- [Work required]
Exactly as given, output all the records that follow.

*** Data under study ***

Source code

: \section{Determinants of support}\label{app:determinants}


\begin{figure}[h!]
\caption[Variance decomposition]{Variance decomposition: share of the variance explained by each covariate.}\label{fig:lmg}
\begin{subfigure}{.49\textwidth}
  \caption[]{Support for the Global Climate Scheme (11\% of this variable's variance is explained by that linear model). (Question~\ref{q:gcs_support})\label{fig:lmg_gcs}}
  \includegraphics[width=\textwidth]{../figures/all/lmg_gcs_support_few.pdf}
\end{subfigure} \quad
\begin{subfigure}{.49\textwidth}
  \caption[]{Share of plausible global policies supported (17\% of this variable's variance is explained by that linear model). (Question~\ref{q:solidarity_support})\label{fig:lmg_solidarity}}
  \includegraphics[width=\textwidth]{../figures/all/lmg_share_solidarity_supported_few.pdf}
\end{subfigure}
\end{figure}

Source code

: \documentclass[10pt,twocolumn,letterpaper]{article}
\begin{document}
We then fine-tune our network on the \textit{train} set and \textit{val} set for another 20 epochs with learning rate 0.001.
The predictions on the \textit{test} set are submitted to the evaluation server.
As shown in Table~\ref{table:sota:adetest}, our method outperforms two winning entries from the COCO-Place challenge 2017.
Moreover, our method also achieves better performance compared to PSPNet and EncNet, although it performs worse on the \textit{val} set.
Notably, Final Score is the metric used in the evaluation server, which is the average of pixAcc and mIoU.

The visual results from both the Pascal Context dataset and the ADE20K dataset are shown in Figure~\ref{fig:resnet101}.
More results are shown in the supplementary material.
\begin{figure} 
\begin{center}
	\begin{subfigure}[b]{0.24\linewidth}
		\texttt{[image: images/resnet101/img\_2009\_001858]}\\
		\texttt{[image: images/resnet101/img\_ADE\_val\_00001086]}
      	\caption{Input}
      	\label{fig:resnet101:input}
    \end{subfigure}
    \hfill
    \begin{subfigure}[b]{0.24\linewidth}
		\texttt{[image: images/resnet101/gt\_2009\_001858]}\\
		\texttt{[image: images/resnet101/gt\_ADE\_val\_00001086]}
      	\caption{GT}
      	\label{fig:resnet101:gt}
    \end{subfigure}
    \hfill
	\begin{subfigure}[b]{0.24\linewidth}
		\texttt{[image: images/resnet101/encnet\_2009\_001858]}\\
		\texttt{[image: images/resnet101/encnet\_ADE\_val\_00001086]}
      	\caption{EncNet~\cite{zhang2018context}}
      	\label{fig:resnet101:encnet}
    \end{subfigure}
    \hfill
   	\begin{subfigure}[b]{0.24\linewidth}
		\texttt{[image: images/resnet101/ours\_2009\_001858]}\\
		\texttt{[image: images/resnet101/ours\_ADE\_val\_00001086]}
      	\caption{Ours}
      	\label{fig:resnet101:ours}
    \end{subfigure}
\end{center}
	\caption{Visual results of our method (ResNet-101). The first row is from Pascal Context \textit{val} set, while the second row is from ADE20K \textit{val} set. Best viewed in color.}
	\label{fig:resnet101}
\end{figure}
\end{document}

*** End of Data under study ***

- [Response to this task]
Source code

: \section{Determinants of support}\label{app:determinants}


\begin{figure}[h!]
\caption[Variance decomposition]{Variance decomposition: share of the variance explained by each covariate.}\label{fig:lmg}
\begin{subfigure}{.49\textwidth}
  \caption[]{Support for the Global Climate Scheme (11\% of this variable's variance is explained by that linear model). (Question~\ref{q:gcs_support})\label{fig:lmg_gcs}}
  \includegraphics[width=\textwidth]{../figures/all/lmg_gcs_support_few.pdf}
\end{subfigure} \quad
\begin{subfigure}{.49\textwidth}
  \caption[]{Share of plausible global policies supported (17\% of this variable's variance is explained by that linear model). (Question~\ref{q:solidarity_support})\label{fig:lmg_solidarity}}
  \includegraphics[width=\textwidth]{../figures/all/lmg_share_solidarity_supported_few.pdf}
\end{subfigure}
\end{figure}

Source code

: \documentclass[10pt,twocolumn,letterpaper]{article}
\begin{document}
We then fine-tune our network on the \textit{train} set and \textit{val} set for another 20 epochs with learning rate 0.001.
The predictions on the \textit{test} set are submitted to the evaluation server.
As shown in Table~\ref{table:sota:adetest}, our method outperforms two winning entries from the COCO-Place challenge 2017.
Moreover, our method also achieves better performance compared to PSPNet and EncNet, although it performs worse on the \textit{val} set.
Notably, Final Score is the metric used in the evaluation server, which is the average of pixAcc and mIoU.

The visual results from both the Pascal Context dataset and the ADE20K dataset are shown in Figure~\ref{fig:resnet101}.
More results are shown in the supplementary material.
\begin{figure} 
\begin{center}
	\begin{subfigure}[b]{0.24\linewidth}
		\texttt{[image: images/resnet101/img\_2009\_001858]}\\
		\texttt{[image: images/resnet101/img\_ADE\_val\_00001086]}
      	\caption{Input}
      	\label{fig:resnet101:input}
    \end{subfigure}
    \hfill
    \begin{subfigure}[b]{0.24\linewidth}
		\texttt{[image: images/resnet101/gt\_2009\_001858]}\\
		\texttt{[image: images/resnet101/gt\_ADE\_val\_00001086]}
      	\caption{GT}
      	\label{fig:resnet101:gt}
    \end{subfigure}
    \hfill
	\begin{subfigure}[b]{0.24\linewidth}
		\texttt{[image: images/resnet101/encnet\_2009\_001858]}\\
		\texttt{[image: images/resnet101/encnet\_ADE\_val\_00001086]}
      	\caption{EncNet~\cite{zhang2018context}}
      	\label{fig:resnet101:encnet}
    \end{subfigure}
    \hfill
   	\begin{subfigure}[b]{0.24\linewidth}
		\texttt{[image: images/resnet101/ours\_2009\_001858]}\\
		\texttt{[image: images/resnet101/ours\_ADE\_val\_00001086]}
      	\caption{Ours}
      	\label{fig:resnet101:ours}
    \end{subfigure}
\end{center}
	\caption{Visual results of our method (ResNet-101). The first row is from Pascal Context \textit{val} set, while the second row is from ADE20K \textit{val} set. Best viewed in color.}
	\label{fig:resnet101}
\end{figure}
\end{document}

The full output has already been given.